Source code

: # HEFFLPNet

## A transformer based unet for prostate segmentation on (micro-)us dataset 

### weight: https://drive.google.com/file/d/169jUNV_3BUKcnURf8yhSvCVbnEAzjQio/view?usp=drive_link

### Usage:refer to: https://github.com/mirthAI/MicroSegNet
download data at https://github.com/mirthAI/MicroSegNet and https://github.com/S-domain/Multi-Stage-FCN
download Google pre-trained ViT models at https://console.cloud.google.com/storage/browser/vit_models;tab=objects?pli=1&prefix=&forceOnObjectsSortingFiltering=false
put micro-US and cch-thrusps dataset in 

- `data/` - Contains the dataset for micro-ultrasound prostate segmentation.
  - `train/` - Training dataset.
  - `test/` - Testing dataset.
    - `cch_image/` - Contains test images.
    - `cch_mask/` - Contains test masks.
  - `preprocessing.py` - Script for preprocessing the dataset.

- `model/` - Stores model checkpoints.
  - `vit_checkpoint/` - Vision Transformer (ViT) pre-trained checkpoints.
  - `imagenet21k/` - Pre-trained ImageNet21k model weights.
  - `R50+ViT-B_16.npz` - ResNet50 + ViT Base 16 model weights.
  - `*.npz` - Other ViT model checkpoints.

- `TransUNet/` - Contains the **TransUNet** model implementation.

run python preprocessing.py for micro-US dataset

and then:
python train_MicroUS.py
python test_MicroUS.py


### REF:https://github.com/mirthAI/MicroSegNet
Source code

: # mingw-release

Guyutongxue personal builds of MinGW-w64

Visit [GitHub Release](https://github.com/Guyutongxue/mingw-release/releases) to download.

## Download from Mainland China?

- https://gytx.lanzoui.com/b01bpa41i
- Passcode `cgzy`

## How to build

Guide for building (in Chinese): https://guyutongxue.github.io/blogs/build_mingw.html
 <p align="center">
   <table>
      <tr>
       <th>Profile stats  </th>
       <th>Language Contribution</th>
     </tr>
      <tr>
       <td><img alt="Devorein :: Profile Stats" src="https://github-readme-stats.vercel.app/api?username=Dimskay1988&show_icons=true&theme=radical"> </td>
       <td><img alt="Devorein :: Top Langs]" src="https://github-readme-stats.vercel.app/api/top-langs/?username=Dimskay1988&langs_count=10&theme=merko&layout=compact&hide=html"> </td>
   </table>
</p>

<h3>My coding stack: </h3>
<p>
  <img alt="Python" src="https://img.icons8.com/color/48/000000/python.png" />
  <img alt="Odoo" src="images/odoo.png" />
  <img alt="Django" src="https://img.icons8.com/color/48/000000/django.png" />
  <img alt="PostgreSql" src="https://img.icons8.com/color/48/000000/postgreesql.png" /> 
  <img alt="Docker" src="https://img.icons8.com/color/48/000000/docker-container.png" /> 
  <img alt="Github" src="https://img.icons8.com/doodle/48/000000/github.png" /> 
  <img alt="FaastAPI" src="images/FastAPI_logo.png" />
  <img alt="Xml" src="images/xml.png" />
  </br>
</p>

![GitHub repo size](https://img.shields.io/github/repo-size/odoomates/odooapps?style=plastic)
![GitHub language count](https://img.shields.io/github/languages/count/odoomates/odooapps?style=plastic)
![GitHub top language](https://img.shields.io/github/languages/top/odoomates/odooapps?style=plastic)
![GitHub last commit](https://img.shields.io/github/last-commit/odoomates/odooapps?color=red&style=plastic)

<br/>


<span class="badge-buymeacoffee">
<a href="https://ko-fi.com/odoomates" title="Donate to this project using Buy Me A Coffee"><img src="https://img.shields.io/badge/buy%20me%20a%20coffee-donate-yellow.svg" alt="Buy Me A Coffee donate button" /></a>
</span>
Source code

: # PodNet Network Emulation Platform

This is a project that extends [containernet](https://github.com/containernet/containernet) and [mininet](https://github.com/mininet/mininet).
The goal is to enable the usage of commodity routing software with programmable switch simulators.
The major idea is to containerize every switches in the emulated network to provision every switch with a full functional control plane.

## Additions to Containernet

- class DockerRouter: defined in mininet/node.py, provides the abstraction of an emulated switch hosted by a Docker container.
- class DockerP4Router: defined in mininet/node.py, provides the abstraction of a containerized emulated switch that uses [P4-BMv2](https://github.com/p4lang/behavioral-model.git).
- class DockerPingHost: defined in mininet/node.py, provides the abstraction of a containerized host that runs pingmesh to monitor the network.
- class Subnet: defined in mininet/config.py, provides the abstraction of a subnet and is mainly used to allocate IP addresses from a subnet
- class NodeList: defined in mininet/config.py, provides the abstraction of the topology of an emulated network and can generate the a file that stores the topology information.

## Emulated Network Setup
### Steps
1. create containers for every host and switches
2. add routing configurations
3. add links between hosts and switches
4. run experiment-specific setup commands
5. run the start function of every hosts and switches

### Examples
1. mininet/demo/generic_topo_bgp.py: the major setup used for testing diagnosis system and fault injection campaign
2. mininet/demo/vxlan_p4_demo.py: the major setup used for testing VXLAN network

● ● ● ● ● ● ●

Problem
Nothing beyond the line containing "download data at" is to be output; the lines above, from the first one onward to that line, are to be transcribed exactly.

Result below
Source code

: # HEFFLPNet

## A transformer based unet for prostate segmentation on (micro-)us dataset 

### weight: https://drive.google.com/file/d/169jUNV_3BUKcnURf8yhSvCVbnEAzjQio/view?usp=drive_link

### Usage:refer to: https://github.com/mirthAI/MicroSegNet
download data at https://github.com/mirthAI/MicroSegNet and https://github.com/S-domain/Multi-Stage-FCN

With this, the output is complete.